Aylık Yönetim Kurulu faaliyetlerini aktarmak için söz alan Yönetim Kurulu Başkan Yardımcısı Bülent Arman da, referandum sonuçlarının hayırlı olmasını dileyerek başladığı konuşmasında, “Ülke bir karar verdi ve yönetim modelimiz değişti. Ekonomik büyüme ve kalkınmanın, artık gündemin ana maddesi olması gerekiyor. Dahası artık hızımızın artması gerekiyor. Çünkü dünyada ekonominin resesyondan kurtulup yeniden hızlanmaya başladığı bir dönemin işaretleri geliyor. Türkiye ekonomisi 2016 yılını yüzde 2.9 büyüme ile tamamlarken tarım sektörü 2008 krizinden bu yana en kötü performansını gösterip yüzde 4.1 küçüldü. Doğrusu bu sektörün buna tahammülü yok” dedi.

Dünyanın içinde bulunduğu siyasi ve ekonomik konjonktürün, ticaretin dengelerini de değiştirdiğini vurgulayan Arman, “Artık gelişmeleri takip etmek çok zorlaştı. Yeni akımlar, yeni ilişkiler ve yeni ihtiyaçlar günümüz çağına uygun bir şekilde oluşuveriyor.  Günümüzde daha çok ekonomik temelli olarak görünse de aynı zamanda siyasi birçok işbirlikleri oluştu. Şangay işbirliği teşkilatı, Asya pasifik ekonomik işbirliği ve BRICS bu işbirliklerinden adını sıkça duyduğumuz en önemli olanları. Bu oluşumlar dünyanın en önemli siyasi ve ekonomik işbirliği olan Avrupa Birliği ile rekabet edebilecek boyuta geliyor.  Nitekim, 2000 yılından sonra AB ülkeleri ve ABD’nin dünya tarım ürünleri ihracatındaki payı gerilerken, Brezilya, Rusya, Hindistan, Çin ve Güney Amerika’dan oluşan BRICS ülkelerinin ihracat payı artmıştır.
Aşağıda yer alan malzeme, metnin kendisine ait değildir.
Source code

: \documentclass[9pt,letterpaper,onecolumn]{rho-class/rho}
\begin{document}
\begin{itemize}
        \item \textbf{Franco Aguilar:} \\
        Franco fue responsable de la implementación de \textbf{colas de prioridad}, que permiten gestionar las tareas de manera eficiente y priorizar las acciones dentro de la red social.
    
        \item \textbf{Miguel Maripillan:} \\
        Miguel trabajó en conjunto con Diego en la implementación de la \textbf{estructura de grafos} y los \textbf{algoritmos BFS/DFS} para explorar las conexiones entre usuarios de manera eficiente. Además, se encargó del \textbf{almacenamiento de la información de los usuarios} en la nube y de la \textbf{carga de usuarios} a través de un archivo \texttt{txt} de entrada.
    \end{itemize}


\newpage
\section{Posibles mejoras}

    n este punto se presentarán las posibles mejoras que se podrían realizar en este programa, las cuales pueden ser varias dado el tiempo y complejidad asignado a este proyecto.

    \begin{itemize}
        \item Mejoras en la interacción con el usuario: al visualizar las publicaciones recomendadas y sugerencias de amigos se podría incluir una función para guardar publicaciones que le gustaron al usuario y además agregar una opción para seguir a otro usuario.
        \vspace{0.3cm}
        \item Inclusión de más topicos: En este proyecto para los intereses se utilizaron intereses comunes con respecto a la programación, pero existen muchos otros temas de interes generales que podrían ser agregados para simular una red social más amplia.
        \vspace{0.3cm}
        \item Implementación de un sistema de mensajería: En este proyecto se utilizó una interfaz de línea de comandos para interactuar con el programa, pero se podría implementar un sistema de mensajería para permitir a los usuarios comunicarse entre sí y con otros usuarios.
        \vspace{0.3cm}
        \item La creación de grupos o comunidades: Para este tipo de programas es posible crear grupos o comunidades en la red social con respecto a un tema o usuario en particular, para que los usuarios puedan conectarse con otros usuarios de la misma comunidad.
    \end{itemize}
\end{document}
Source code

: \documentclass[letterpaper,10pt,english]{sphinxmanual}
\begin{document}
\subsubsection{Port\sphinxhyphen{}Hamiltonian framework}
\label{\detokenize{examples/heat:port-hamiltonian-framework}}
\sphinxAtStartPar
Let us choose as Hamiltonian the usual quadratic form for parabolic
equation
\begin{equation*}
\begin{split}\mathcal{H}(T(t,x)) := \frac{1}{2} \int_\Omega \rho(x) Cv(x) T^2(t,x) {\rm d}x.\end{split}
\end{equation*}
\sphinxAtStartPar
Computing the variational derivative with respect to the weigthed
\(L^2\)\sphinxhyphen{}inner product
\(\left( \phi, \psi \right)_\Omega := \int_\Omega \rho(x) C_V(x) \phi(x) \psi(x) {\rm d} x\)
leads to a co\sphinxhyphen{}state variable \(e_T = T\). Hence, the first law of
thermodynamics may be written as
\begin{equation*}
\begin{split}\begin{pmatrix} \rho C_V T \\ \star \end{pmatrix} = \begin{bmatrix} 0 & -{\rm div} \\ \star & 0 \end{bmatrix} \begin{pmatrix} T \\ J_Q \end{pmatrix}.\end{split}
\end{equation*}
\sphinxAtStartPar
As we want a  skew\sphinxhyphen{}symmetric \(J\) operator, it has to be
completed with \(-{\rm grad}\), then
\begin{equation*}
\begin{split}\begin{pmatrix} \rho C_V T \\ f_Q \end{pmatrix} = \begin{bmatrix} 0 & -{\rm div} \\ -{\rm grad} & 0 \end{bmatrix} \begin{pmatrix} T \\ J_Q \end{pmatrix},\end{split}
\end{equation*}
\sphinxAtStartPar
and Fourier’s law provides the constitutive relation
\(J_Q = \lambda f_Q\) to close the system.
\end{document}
Yaşanan bu dönüşüm uzun dönemde tarım ürünleri dış ticaretimizi de mutlaka etkileyecek. Bugün ve gelecekte de en önemli ticaret partnerimiz olan ab ile olan ilişkilerimiz göz ardı etmeden yeni ülkeler ve ülke gruplarından oluşan alternatif pazarlara konsantre olmalıyız. Bu kapsamda yapılacak çalışmalar ülkemizin tarımsal üretim potansiyeli ile eşdeğer bir gelişme gösteremeyen tarım ürünleri ihracatımızın artması için de bir çıkış yolu olarak görünmektedir” diye konuştu.

“Verimli etçi ve sütçü ırkların geliştirilmesi çalışmalarına önem verilmeli”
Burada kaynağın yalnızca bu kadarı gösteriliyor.